Listen Up

J. Cole's Eyez Only focuses on mortality

Album cover for J. Cole's "4 Your Eyez Only"
Album cover for J. Cole's "4 Your Eyez Only"

A-J. Cole

4 Your Eyez Only

Dreamville

photo

Album cover for "The Hamilton Mixtape"

photo

Album cover for Dawn Richard's "Redemption"

J. Cole's latest unfolds like an old journal that has been unearthed and shared with an audience of one -- you, or, more importantly, the daughter of a friend whose shooting death ties the rapper's latest set together.

"Bloodshed done turned the city to a battlefield/I call it poison, you call it real," Cole raps on "Change," before narrating the final moments in the life of James McMillan Jr., whose life was cut short at 22. The fragility of life -- particularly that of young black men who too often are felled by violence -- shapes the frustration and desperation that permeates the album.

Cole's latest is low on frills and rich with introspection. If sincerity and storytelling matter more than sensationalism, fans will find 4 Your Eyez Only to be solid, if sometimes slow-moving.

It opens ominously, with Cole facing his own mortality on "For Whom the Bell Tolls." On the powerful "Neighbors," Cole raps that any black man can be "a candidate for a Trayvon [Martin] kinda fate/Even when your crib sit on a lake."

But for all the looming dangers, Cole has hope. He's unguarded and in love on the delicate "She's Mine, Pt. 1" and "She's Mine, Pt. 2."

Over the course of nearly 9 minutes, the title song relays a heartfelt and frank message from McMillan to his daughter. The meandering, jazz-tinged track is tragic, touching, wise -- and a little bit sleepy -- everything that Cole's album is.

Hot tracks: "Neighbors," "She's Mine, Pt. 1," "Change," "4 Your Eyez Only"

-- MELANIE SIMS

The Associated Press

A-Various artists

The Hamilton Mixtape

Atlantic

Hamilton creator Lin-Manuel Miranda says The Hamilton Mixtape is the first of at least two in which he and a star-studded cast of collaborators ranging from The Roots to Sia and Miguel employ a variety of strategies to bring the show's music and message into the mainstream.

"Immigrants (We Get the Job Done)" uses the line from the show's "Yorktown (The World Turned Upside Down)" as a jumping-off point for a full-fledged, multilingual appreciation of immigrants' role in building America. The song, which features K'naan, Snow Tha Product, Riz MC and Residente, doesn't shy away from controversy, opening with a spoken-word piece stating, "It's really astonishing that in a country founded by immigrants, 'immigrant' has somehow become a bad word." Snow Tha Product takes it a step further, rapping, "Racists feed the belly of the beast."
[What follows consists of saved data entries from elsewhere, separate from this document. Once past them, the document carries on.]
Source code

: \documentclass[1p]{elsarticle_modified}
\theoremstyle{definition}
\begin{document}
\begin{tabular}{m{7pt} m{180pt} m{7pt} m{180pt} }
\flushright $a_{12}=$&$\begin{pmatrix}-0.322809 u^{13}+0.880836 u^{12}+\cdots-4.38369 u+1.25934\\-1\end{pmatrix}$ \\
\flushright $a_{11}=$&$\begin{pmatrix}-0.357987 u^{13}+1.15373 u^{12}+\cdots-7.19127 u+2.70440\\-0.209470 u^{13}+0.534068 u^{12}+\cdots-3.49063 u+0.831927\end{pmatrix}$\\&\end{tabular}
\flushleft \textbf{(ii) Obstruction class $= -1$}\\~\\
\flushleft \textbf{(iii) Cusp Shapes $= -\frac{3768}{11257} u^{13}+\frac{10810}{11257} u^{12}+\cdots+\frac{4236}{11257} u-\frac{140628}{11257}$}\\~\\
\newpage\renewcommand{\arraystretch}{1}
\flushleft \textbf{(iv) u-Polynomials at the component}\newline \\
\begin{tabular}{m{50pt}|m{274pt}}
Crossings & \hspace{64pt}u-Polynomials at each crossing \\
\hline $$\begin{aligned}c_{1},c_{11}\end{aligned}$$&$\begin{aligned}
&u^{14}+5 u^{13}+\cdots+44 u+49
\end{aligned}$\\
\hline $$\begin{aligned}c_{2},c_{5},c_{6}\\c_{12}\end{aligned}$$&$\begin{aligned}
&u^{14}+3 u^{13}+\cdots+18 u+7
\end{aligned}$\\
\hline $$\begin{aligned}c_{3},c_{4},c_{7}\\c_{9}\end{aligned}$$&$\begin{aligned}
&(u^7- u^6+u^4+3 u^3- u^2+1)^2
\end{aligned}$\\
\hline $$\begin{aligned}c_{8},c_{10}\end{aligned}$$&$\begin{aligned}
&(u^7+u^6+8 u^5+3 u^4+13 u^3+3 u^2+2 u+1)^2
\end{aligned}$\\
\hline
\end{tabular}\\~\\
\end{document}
Another way The Hamilton Mixtape tries to expand the musical's influence is by trying to make some songs feel more universal. Kelly Clarkson's wrenching version of "It's Quiet Uptown" rolls various characters' parts into a simpler narrative, removing names and references to make the story less specific. Usher does the same on his lush "Wait for It," which makes both songs more radio friendly.
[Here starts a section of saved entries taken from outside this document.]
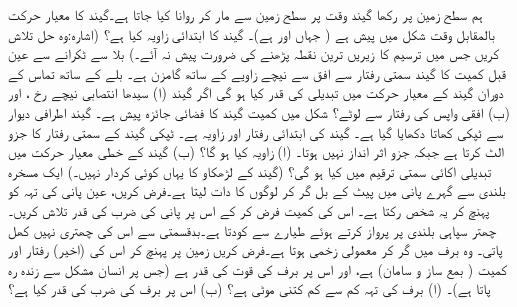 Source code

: ہم سطح زمین پر  رکھا گیند   وقت  پر  سطح  زمین سے مار کر  روانا کیا جاتا ہے۔گیند کا معیار حرکت  بالمقابل وقت  شکل  میں پیش ہے ( جہاں  اور  ہے)۔ گیند کا ابتدائی زاویہ کیا ہے؟ (اشارہ:وہ حل تلاش کریں جس میں ترسیم کا زیریں ترین نقطہ پڑھنے کی ضرورت پیش نہ آئے۔)
بلا سے ٹکرانے سے عین قبل   کمیت  کا گیند  سمتی رفتار سے افق سے نیچے  زاویے کے ساتھ گامزن ہے۔ بلے کے ساتھ تماس کے دوران گیند کے معیار حرکت میں تبدیلی کی قدر  کیا ہو گی   اگر  گیند (ا) سیدھا انتصابی  نیچے  رخ ، اور (ب) افقی واپس  کی رفتار سے لوٹے؟
شکل  میں    کمیت  گیند  کا   فضائی جائزہ پیش ہے۔ گیند  اطرافی  دیوار  سے  ٹپکی کھاتا   دکھایا گیا ہے۔ گیند کی ابتدائی رفتار  اور زاویہ  ہے۔ ٹپکی گیند  کے سمتی رفتار کا  جزو الٹ کرتا ہے جبکہ  جزو اثر انداز نہیں ہوتا۔ (ا) زاویہ  کیا ہو گا؟ (ب) گیند کے خطی معیار حرکت میں تبدیلی اکائی سمتی ترقیم میں کیا ہو گی؟ (گیند کے   لڑھکاو  کا یہاں کوئی کردار نہیں۔)
ایک مسخرہ  بلندی سے  گہرے پانی میں  پیٹ کے بل گر کر لوگوں کا دات لیتا ہے۔فرض کریں، عین  پانی کی تہہ کو پہنچ کر یہ شخص   رکتا ہے۔ اس کی کمیت فرض کر کے اس پر پانی کی  ضرب کی قدر تلاش کریں۔
 چھتر سپاہی   بلندی  پر پرواز کرتے  ہوئے طیارے سے کودتا ہے۔بدقسمتی سے اس کی چھتری نہیں کھل پاتی۔ وہ برف میں گر کر معمولی زخمی ہوتا ہے۔فرض کریں زمین پر پہنچ کر  اس کی (اخیر) رفتار   اور   کمیت  ( بمع ساز و سامان)  ہے، اور  اس پر برف کی قوت کی قدر  ہے (جس پر انسان مشکل سے زندہ رہ پاتا ہے)۔ (ا) برف کی تہہ کم سے کم کتنی موٹی ہے؟ (ب)  اس پر برف کی ضرب کی قدر کیا ہے؟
The best of these is the reworking of "Helpless" from Ashanti and Ja Rule, who Miranda has said inspired the original. By stripping out the plot elements and adding a bit more swagger, the dynamic duo may have created the surest hit of the Hamilton-related bunch.
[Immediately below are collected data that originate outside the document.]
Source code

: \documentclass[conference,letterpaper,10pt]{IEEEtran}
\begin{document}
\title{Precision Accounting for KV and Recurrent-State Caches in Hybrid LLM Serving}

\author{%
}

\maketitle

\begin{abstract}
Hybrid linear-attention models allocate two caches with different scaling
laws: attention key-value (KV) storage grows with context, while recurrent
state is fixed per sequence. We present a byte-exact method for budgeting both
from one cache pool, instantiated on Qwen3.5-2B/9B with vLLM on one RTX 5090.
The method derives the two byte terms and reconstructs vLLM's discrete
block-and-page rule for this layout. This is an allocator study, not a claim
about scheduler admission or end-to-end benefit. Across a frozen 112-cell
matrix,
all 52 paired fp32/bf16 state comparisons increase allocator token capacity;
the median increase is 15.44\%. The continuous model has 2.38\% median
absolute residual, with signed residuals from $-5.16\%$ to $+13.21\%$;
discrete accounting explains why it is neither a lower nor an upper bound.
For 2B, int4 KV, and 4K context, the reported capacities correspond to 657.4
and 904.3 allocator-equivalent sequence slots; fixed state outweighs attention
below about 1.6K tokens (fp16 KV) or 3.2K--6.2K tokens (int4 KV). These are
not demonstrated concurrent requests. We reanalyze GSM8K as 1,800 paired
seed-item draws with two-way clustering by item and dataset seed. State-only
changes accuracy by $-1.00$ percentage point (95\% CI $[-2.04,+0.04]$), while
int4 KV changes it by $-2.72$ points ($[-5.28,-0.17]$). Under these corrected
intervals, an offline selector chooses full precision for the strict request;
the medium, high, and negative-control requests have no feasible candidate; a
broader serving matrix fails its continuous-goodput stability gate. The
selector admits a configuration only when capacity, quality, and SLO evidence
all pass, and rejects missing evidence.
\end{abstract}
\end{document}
Hot tracks: "Helpless," "Immigrants (We Get the Job Done)," "It's Quiet Uptown," "Wait for It"

-- GLENN GAMBOA

Newsday (TNS)

BHope Sandoval & the Warm Inventions

Until the Hunter

Tendril Tales

Hope Sandoval is best known for her work as half of Mazzy Star, known for the dreamily slow-moving hit "Fade Into You."

On her first solo album in six years, Sandoval and Warm Inventions collaborator Colm O Ciosoig gather sparse guitar melodies as a tapestry behind her alluring voice.

For "Let Me Get There," Sandoval teamed with Philadelphia singer and guitarist Kurt Vile. Like "Somethin' Stupid," Frank Sinatra's duet with his daughter Nancy, or Leonard Cohen's work with choirs, the combination of refined and unrefined voices makes for interesting tension.

Elsewhere, Sandoval revels in echo as O Ciosoig, best known as the drummer for My Bloody Valentine, offers delicate support.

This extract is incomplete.